> _Extracted data_

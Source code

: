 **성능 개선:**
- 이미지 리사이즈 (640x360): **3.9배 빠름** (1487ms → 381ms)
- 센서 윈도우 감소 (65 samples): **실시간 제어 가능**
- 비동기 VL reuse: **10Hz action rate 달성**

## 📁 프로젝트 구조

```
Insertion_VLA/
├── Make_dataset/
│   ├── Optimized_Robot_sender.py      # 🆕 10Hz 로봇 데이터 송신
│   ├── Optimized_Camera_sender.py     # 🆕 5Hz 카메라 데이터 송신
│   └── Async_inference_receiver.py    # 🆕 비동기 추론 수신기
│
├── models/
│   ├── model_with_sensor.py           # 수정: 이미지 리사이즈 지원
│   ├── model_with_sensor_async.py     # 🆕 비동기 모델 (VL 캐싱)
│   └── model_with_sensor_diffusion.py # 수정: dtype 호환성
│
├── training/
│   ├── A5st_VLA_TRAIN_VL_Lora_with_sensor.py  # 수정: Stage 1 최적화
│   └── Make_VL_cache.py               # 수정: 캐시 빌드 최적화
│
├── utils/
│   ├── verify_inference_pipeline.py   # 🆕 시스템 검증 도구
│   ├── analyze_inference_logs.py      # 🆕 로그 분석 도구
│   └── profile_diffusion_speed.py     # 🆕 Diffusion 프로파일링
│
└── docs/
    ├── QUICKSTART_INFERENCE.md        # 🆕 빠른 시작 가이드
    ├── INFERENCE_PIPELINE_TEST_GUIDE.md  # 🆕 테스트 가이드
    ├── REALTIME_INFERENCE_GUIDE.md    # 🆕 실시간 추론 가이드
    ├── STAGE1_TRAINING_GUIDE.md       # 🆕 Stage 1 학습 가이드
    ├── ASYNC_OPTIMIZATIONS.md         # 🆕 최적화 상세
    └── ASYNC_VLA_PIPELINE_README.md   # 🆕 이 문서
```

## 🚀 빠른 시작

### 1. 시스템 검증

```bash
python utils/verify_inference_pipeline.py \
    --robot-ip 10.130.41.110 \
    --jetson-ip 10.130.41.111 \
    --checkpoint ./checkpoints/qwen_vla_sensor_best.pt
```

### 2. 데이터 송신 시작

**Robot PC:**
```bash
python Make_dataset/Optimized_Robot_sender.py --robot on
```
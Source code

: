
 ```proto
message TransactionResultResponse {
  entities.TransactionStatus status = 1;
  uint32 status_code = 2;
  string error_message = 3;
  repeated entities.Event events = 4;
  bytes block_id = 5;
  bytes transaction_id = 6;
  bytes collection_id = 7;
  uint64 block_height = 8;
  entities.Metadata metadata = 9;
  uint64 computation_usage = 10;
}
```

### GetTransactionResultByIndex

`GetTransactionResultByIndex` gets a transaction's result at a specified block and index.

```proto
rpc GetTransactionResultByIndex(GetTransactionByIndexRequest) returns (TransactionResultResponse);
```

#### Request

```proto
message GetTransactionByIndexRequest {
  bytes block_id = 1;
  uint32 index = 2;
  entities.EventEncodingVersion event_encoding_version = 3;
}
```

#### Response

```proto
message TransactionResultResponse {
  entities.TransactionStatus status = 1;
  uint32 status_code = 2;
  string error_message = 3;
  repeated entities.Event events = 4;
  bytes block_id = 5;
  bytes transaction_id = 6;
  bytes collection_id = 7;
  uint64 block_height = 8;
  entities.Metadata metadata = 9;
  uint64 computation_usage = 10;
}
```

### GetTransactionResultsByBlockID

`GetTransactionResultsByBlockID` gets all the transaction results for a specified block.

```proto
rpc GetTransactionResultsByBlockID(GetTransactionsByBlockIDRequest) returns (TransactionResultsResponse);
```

> _What you will do_
No line may be skipped. Transcribe the listing above exactly.

> _Reply_
Source code

: **성능 개선:**
- 이미지 리사이즈 (640x360): **3.9배 빠름** (1487ms → 381ms)
- 센서 윈도우 감소 (65 samples): **실시간 제어 가능**
- 비동기 VL reuse: **10Hz action rate 달성**

## 📁 프로젝트 구조

```
Insertion_VLA/
├── Make_dataset/
│   ├── Optimized_Robot_sender.py      # 🆕 10Hz 로봇 데이터 송신
│   ├── Optimized_Camera_sender.py     # 🆕 5Hz 카메라 데이터 송신
│   └── Async_inference_receiver.py    # 🆕 비동기 추론 수신기
│
├── models/
│   ├── model_with_sensor.py           # 수정: 이미지 리사이즈 지원
│   ├── model_with_sensor_async.py     # 🆕 비동기 모델 (VL 캐싱)
│   └── model_with_sensor_diffusion.py # 수정: dtype 호환성
│
├── training/
│   ├── A5st_VLA_TRAIN_VL_Lora_with_sensor.py  # 수정: Stage 1 최적화
│   └── Make_VL_cache.py               # 수정: 캐시 빌드 최적화
│
├── utils/
│   ├── verify_inference_pipeline.py   # 🆕 시스템 검증 도구
│   ├── analyze_inference_logs.py      # 🆕 로그 분석 도구
│   └── profile_diffusion_speed.py     # 🆕 Diffusion 프로파일링
│
└── docs/
    ├── QUICKSTART_INFERENCE.md        # 🆕 빠른 시작 가이드
    ├── INFERENCE_PIPELINE_TEST_GUIDE.md  # 🆕 테스트 가이드
    ├── REALTIME_INFERENCE_GUIDE.md    # 🆕 실시간 추론 가이드
    ├── STAGE1_TRAINING_GUIDE.md       # 🆕 Stage 1 학습 가이드
    ├── ASYNC_OPTIMIZATIONS.md         # 🆕 최적화 상세
    └── ASYNC_VLA_PIPELINE_README.md   # 🆕 이 문서
```

## 🚀 빠른 시작

### 1. 시스템 검증

```bash
python utils/verify_inference_pipeline.py \
    --robot-ip 10.130.41.110 \
    --jetson-ip 10.130.41.111 \
    --checkpoint ./checkpoints/qwen_vla_sensor_best.pt
```

### 2. 데이터 송신 시작

**Robot PC:**
```bash
python Make_dataset/Optimized_Robot_sender.py --robot on
```
Source code

:
 ```proto
message TransactionResultResponse {
  entities.TransactionStatus status = 1;
  uint32 status_code = 2;
  string error_message = 3;
  repeated entities.Event events = 4;
  bytes block_id = 5;
  bytes transaction_id = 6;
  bytes collection_id = 7;
  uint64 block_height = 8;
  entities.Metadata metadata = 9;
  uint64 computation_usage = 10;
}
```

### GetTransactionResultByIndex

`GetTransactionResultByIndex` gets a transaction's result at a specified block and index.

```proto
rpc GetTransactionResultByIndex(GetTransactionByIndexRequest) returns (TransactionResultResponse);
```

#### Request

```proto
message GetTransactionByIndexRequest {
  bytes block_id = 1;
  uint32 index = 2;
  entities.EventEncodingVersion event_encoding_version = 3;
}
```

#### Response

```proto
message TransactionResultResponse {
  entities.TransactionStatus status = 1;
  uint32 status_code = 2;
  string error_message = 3;
  repeated entities.Event events = 4;
  bytes block_id = 5;
  bytes transaction_id = 6;
  bytes collection_id = 7;
  uint64 block_height = 8;
  entities.Metadata metadata = 9;
  uint64 computation_usage = 10;
}
```

### GetTransactionResultsByBlockID

`GetTransactionResultsByBlockID` gets all the transaction results for a specified block.

```proto
rpc GetTransactionResultsByBlockID(GetTransactionsByBlockIDRequest) returns (TransactionResultsResponse);
```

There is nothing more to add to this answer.